Simulating the data is pretty straight forward.
set.seed (123 )
N <- 100
x <- rnorm (N, 0 , 1 )
alpha_true <- 2.5
beta_true <- 0.8
sigma_true <- 1.0
y <- alpha_true + beta_true * x + rnorm (N, 0 , sigma_true)
df <- data.frame (x, y)
head (df)
x y
1 -0.56047565 1.341213
2 -0.23017749 2.572742
3 1.55870831 3.500275
4 0.07050839 2.208864
5 0.12928774 1.651812
6 1.71506499 3.827024
Now that we have the data we want to create a linear regression model that shows the results of
lm_fit <- lm (y ~ x, data = df)
summary (lm_fit)
Call:
lm(formula = y ~ x, data = df)
Residuals:
Min 1Q Median 3Q Max
-1.9073 -0.6835 -0.0875 0.5806 3.2904
Coefficients:
Estimate Std. Error t value Pr(>|t|)
(Intercept) 2.39720 0.09755 24.574 < 2e-16 ***
x 0.74753 0.10688 6.994 3.3e-10 ***
---
Signif. codes: 0 '***' 0.001 '**' 0.01 '*' 0.05 '.' 0.1 ' ' 1
Residual standard error: 0.9707 on 98 degrees of freedom
Multiple R-squared: 0.333, Adjusted R-squared: 0.3262
F-statistic: 48.92 on 1 and 98 DF, p-value: 3.304e-10
Key parts of summary(lm_fit):
Estimate: point estimates of intercept and slope
Std. Error: estimated standard error of each coefficient
t value, Pr(>|t|): classical hypothesis test for each coefficient
Residual standard error: estimate of σ
Multiple R-squared: variance explained
2.5 % 97.5 %
(Intercept) 2.2036098 2.5907841
x 0.5354312 0.9596255
Interpretation (frequentist):
If we repeated this estimation procedure infinitely many times, 95% of the constructed intervals would contain the true parameter.
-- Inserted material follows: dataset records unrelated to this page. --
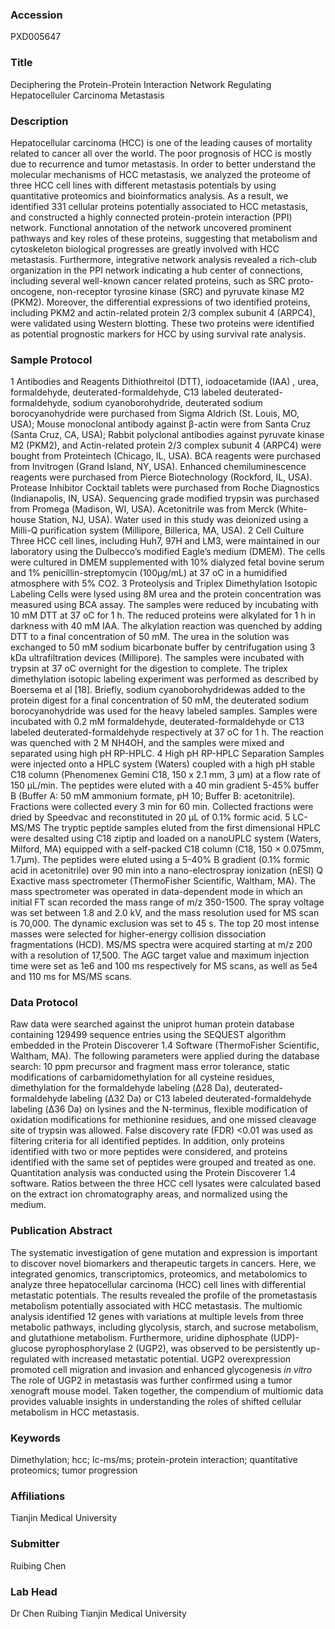 ### Accession
PXD005647

### Title
Deciphering the Protein-Protein Interaction Network Regulating Hepatocelluler Carcinoma Metastasis

### Description
Hepatocellular carcinoma (HCC) is one of the leading causes of mortality related to cancer all over the world. The poor prognosis of HCC is mostly due to recurrence and tumor metastasis. In order to better understand the molecular mechanisms of HCC metastasis, we analyzed the proteome of three HCC cell lines with different metastasis potentials by using quantitative proteomics and bioinformatics analysis. As a result, we identified 331 cellular proteins potentially associated to HCC metastasis, and constructed a highly connected protein-protein interaction (PPI) network. Functional annotation of the network uncovered prominent pathways and key roles of these proteins, suggesting that metabolism and cytoskeleton biological progresses are greatly involved with HCC metastasis. Furthermore, integrative network analysis revealed a rich-club organization in the PPI network indicating a hub center of connections, including several well-known cancer related proteins, such as SRC proto-oncogene, non-receptor tyrosine kinase (SRC) and pyruvate kinase M2 (PKM2). Moreover, the differential expressions of two identified proteins, including PKM2 and actin-related protein 2/3 complex subunit 4 (ARPC4), were validated using Western blotting. These two proteins were identified as potential prognostic markers for HCC by using survival rate analysis.

### Sample Protocol
1 Antibodies and Reagents Dithiothreitol (DTT), iodoacetamide (IAA) , urea, formaldehyde, deuterated-formaldehyde, C13 labeled deuterated-formaldehyde, sodium cyanoborohydride, deuterated sodium borocyanohydride were purchased from Sigma Aldrich (St. Louis, MO, USA); Mouse monoclonal antibody against β-actin were from Santa Cruz (Santa Cruz, CA, USA); Rabbit polyclonal antibodies against pyruvate kinase M2 (PKM2), and Actin-related protein 2/3 complex subunit 4 (ARPC4) were bought from Proteintech (Chicago, IL, USA). BCA reagents were purchased from Invitrogen (Grand Island, NY, USA). Enhanced chemiluminescence reagents were purchased from Pierce Biotechnology (Rockford, IL, USA). Protease Inhibitor Cocktail tablets were purchased from Roche Diagnostics (Indianapolis, IN, USA). Sequencing grade modified trypsin was purchased from Promega (Madison, WI, USA). Acetonitrile was from Merck (White-house Station, NJ, USA). Water used in this study was deionized using a Milli-Q purification system (Millipore, Billerica, MA, USA).  2 Cell Culture Three HCC cell lines, including Huh7, 97H and LM3, were maintained in our laboratory using the Dulbecco’s modified Eagle’s medium (DMEM). The cells were cultured in DMEM supplemented with 10% dialyzed fetal bovine serum and 1% penicillin-streptomycin (100µg/mL) at 37 oC in a humidified atmosphere with 5% CO2.  3 Proteolysis and Triplex Dimethylation Isotopic Labeling Cells were lysed using 8M urea and the protein concentration was measured using BCA assay. The samples were reduced by incubating with 10 mM DTT at 37 oC for 1 h. The reduced proteins were alkylated for 1 h in darkness with 40 mM IAA. The alkylation reaction was quenched by adding DTT to a final concentration of 50 mM. The urea in the solution was exchanged to 50 mM sodium bicarbonate buffer by centrifugation using 3 kDa ultrafiltration devices (Millipore). The samples were incubated with trypsin at 37 oC overnight for the digestion to complete.  The triplex dimethylation isotopic labeling experiment was performed as described by Boersema et al [18]. Briefly, sodium cyanoborohydridewas added to the protein digest for a final concentration of 50 mM, the deuterated sodium borocyanohydride was used for the heavy labeled samples. Samples were incubated with 0.2 mM formaldehyde, deuterated-formaldehyde or C13 labeled deuterated-formaldehyde respectively at 37 oC for 1 h. The reaction was quenched with 2 M NH4OH, and the samples were mixed and separated using high pH RP-HPLC.  4 High pH RP-HPLC Separation Samples were injected onto a HPLC system (Waters) coupled with a high pH stable C18 column (Phenomenex Gemini C18, 150 x 2.1 mm, 3 μm) at a flow rate of 150 μL/min. The peptides were eluted with a 40 min gradient 5-45% buffer B (Buffer A: 50 mM ammonium formate, pH 10; Buffer B: acetonitrile). Fractions were collected every 3 min for 60 min. Collected fractions were dried by Speedvac and reconstituted in 20 μL of 0.1% formic acid.  5 LC-MS/MS The tryptic peptide samples eluted from the first dimensional HPLC were desalted using C18 ziptip and loaded on a nanoUPLC system (Waters, Milford, MA) equipped with a self-packed C18 column (C18, 150 × 0.075mm, 1.7μm). The peptides were eluted using a 5-40% B gradient (0.1% formic acid in acetonitrile) over 90 min into a nano-electrospray ionization (nESI) Q Exactive mass spectrometer (ThermoFisher Scientific, Waltham, MA). The mass spectrometer was operated in data-dependent mode in which an initial FT scan recorded the mass range of m/z 350-1500. The spray voltage was set between 1.8 and 2.0 kV, and the mass resolution used for MS scan is 70,000. The dynamic exclusion was set to 45 s. The top 20 most intense masses were selected for higher-energy collision dissociation fragmentations (HCD). MS/MS spectra were acquired starting at m/z 200 with a resolution of 17,500. The AGC target value and maximum injection time were set as 1e6 and 100 ms respectively for MS scans, as well as 5e4 and 110 ms for MS/MS scans.

### Data Protocol
Raw data were searched against the uniprot human protein database containing 129499 sequence entries using the SEQUEST algorithm embedded in the Protein Discoverer 1.4 Software (ThermoFisher Scientific, Waltham, MA). The following parameters were applied during the database search: 10 ppm precursor and fragment mass error tolerance, static modifications of carbamidomethylation for all cysteine residues, dimethylation for the formaldehyde labeling (Δ28 Da), deuterated-formaldehyde labeling (Δ32 Da) or C13 labeled deuterated-formaldehyde labeling (Δ36 Da) on lysines and the N-terminus, flexible modification of oxidation modifications for methionine residues, and one missed cleavage site of trypsin was allowed. False discovery rate (FDR) <0.01 was used as filtering criteria for all identified peptides. In addition, only proteins identified with two or more peptides were considered, and proteins identified with the same set of peptides were grouped and treated as one.  Quantitation analysis was conducted using the Protein Discoverer 1.4 software. Ratios between the three HCC cell lysates were calculated based on the extract ion chromatography areas, and normalized using the medium.

### Publication Abstract
The systematic investigation of gene mutation and expression is important to discover novel biomarkers and therapeutic targets in cancers. Here, we integrated genomics, transcriptomics, proteomics, and metabolomics to analyze three hepatocellular carcinoma (HCC) cell lines with differential metastatic potentials. The results revealed the profile of the prometastasis metabolism potentially associated with HCC metastasis. The multiomic analysis identified 12 genes with variations at multiple levels from three metabolic pathways, including glycolysis, starch, and sucrose metabolism, and glutathione metabolism. Furthermore, uridine diphosphate (UDP)-glucose pyrophosphorylase 2 (UGP2), was observed to be persistently up-regulated with increased metastatic potential. UGP2 overexpression promoted cell migration and invasion and enhanced glycogenesis <i>in vitro</i> The role of UGP2 in metastasis was further confirmed using a tumor xenograft mouse model. Taken together, the compendium of multiomic data provides valuable insights in understanding the roles of shifted cellular metabolism in HCC metastasis.

### Keywords
Dimethylation; hcc; lc-ms/ms; protein-protein interaction; quantitative proteomics; tumor progression

### Affiliations
Tianjin Medical University

### Submitter
Ruibing Chen

### Lab Head
Dr Chen Ruibing
Tianjin Medical University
(Contrast: in Bayesian, you’d say “there’s a 95% probability the parameter lies in this interval, given data + priors.”)
Basic Diagnostic Plots
par (mfrow = c (2 , 2 ))
plot (lm_fit)
You get:
Residuals vs Fitted (linearity, homoskedasticity)
Normal Q-Q (normality of residuals)
Scale-Location
Residuals vs Leverage (influence)
Predictions with confidence & prediction intervals
new <- data.frame (x = seq (- 2 , 2 , length.out = 30 ))
# Confidence interval for the *mean* response
pred_conf <- predict (lm_fit, newdata = new, interval = "confidence" , level = 0.95 )
# Prediction interval for a *new* observation
pred_pred <- predict (lm_fit, newdata = new, interval = "prediction" , level = 0.95 )
head (pred_conf)
fit lwr upr
1 0.9021402 0.4187310 1.385549
2 1.0052475 0.5485212 1.461974
3 1.1083549 0.6779769 1.538733
4 1.2114623 0.8070330 1.615892
5 1.3145696 0.9356071 1.693532
6 1.4176770 1.0635953 1.771759
fit lwr upr
1 0.9021402 -1.0839403 2.888221
2 1.0052475 -0.9745075 2.985003
3 1.1083549 -0.8654881 3.082198
4 1.2114623 -0.7568858 3.179810
5 1.3145696 -0.6487041 3.277843
6 1.4176770 -0.5409462 3.376300
“confidence” = uncertainty about E[y | x]
“prediction” = uncertainty about a new y at that x (includes residual noise, so wider)
library (ggplot2)
pred_df <- cbind (new, as.data.frame (pred_conf))
names (pred_df) <- c ("x" , "fit" , "lwr" , "upr" )
# ggplot(df, aes(x, y)) +
# geom_point(alpha = 0.7) +
# geom_line(data = pred_df, aes(x, fit)) +
# geom_ribbon(
# data = pred_df,
# aes(x = x, ymin = lwr, ymax = upr),
# alpha = 0.2
# ) +
# labs(
# title = "Frequentist Linear Regression (lm)",
# subtitle = "Fitted line with 95% confidence band for mean response"
# )
Quick contrast with your Bayesian version Using the same simulated data:
Frequentist (lm):
Coefficients: point estimates + SE
95% CIs: coverage interpretation over repeated samples
p-values: H₀ tests (β = 0, etc.)
Bayesian (stan_glm):
Coefficients: full posterior distributions
95% intervals: “credible intervals” (probability statements given model + priors)
No p-values; you might instead look at Pr(β > 0) or posterior density.